TASK BRIEF -> Tally the lines of the records below that include the word "Union", and write down only that tally.

INFORMATION PROVIDED ->
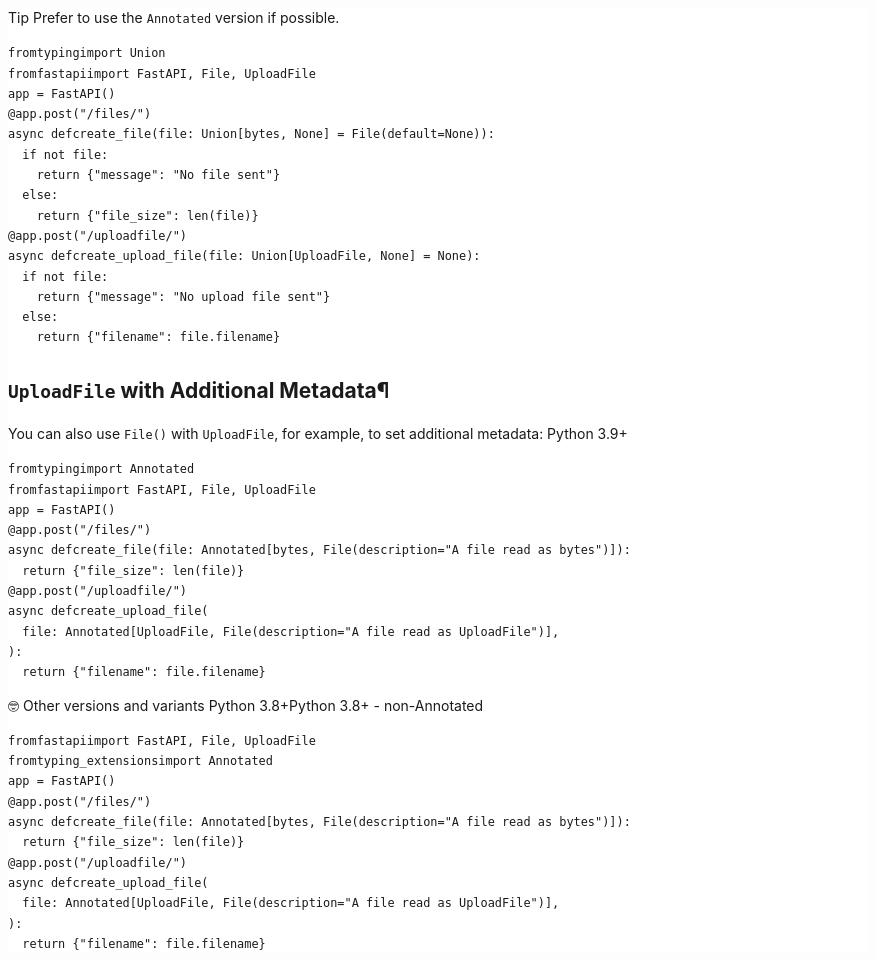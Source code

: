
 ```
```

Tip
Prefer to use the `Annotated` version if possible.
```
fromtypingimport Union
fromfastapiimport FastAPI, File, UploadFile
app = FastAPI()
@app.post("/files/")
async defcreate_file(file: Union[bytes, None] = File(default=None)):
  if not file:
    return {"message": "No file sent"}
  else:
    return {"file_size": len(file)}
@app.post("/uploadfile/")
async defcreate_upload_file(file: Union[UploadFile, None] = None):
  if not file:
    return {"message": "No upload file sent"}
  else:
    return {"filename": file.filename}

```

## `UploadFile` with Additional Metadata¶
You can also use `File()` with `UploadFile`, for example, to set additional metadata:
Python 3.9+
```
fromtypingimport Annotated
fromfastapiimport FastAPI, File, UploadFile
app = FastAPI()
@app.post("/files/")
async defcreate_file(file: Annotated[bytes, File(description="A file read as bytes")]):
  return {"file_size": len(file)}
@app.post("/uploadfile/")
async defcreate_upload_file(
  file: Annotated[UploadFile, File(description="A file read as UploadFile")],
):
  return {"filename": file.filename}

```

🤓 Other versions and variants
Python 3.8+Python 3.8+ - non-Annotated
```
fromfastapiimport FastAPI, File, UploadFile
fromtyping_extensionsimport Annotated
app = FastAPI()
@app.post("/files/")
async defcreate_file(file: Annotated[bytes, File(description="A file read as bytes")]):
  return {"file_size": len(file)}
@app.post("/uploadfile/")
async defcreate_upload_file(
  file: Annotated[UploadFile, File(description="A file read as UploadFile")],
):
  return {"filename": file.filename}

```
* * *
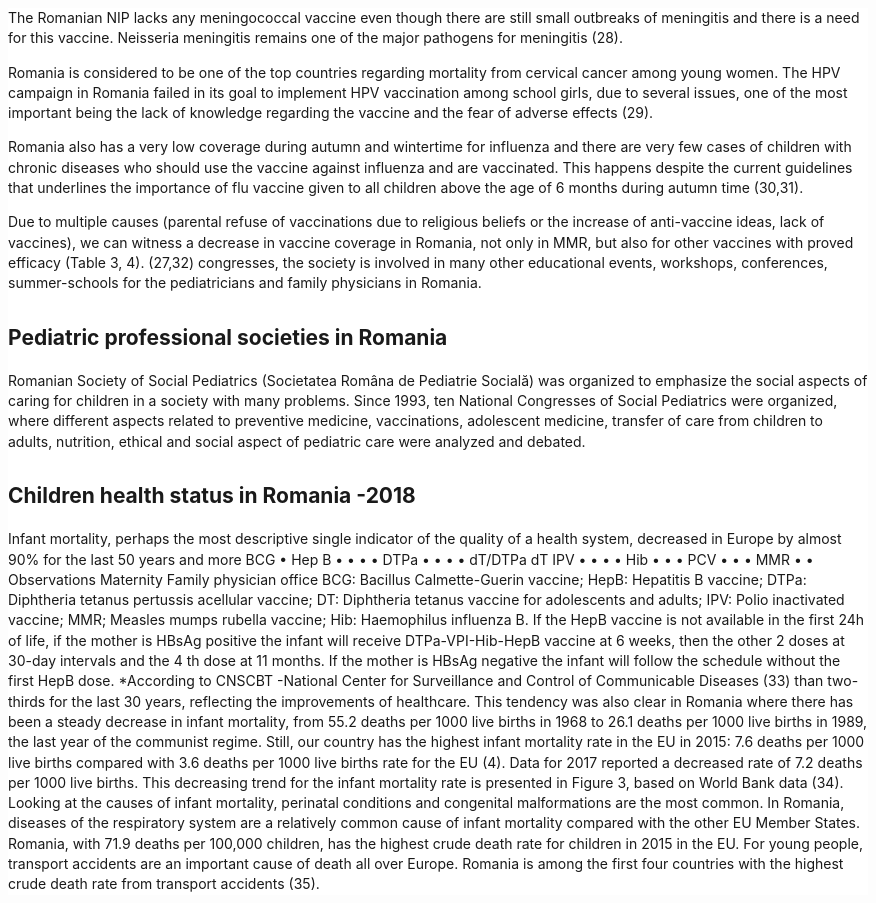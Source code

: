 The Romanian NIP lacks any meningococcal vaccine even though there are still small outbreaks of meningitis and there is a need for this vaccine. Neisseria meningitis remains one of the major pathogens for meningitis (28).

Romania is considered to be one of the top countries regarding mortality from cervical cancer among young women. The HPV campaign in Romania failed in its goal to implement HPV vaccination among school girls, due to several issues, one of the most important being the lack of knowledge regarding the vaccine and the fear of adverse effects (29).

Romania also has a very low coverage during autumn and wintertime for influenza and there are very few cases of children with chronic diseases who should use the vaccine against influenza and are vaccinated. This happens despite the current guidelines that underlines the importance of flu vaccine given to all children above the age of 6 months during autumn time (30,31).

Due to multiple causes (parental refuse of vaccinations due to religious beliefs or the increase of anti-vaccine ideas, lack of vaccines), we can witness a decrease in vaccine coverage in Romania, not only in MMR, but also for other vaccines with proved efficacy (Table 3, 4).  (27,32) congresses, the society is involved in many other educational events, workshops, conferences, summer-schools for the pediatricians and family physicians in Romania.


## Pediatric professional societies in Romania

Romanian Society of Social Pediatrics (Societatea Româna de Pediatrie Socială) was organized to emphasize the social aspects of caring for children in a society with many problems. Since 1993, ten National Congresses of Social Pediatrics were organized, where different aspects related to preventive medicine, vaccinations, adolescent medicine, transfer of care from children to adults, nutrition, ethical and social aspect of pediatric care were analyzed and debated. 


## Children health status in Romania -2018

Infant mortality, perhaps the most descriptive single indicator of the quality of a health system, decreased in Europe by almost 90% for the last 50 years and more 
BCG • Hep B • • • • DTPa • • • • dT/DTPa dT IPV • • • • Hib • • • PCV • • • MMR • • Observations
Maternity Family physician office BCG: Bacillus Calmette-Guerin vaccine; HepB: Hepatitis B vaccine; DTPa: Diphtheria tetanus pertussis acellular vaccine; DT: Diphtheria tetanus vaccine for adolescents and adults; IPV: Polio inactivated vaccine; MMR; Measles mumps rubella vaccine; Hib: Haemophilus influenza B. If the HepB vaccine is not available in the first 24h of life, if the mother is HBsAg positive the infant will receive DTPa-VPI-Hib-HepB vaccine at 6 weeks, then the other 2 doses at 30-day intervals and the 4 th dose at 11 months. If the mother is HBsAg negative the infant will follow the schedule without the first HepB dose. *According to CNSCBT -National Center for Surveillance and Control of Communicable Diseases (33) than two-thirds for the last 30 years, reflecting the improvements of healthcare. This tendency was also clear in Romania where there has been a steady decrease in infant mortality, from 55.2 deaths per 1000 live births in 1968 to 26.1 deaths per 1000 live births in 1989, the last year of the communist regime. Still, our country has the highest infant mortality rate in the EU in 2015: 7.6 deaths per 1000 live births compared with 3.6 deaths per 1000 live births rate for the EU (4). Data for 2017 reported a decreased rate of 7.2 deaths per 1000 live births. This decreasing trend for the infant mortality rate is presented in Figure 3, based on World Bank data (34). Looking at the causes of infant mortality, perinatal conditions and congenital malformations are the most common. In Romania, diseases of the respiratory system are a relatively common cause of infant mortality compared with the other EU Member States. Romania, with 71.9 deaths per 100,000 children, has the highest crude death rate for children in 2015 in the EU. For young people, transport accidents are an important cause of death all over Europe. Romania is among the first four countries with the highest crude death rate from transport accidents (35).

OUTPUT OF THE EXERCISE -> 3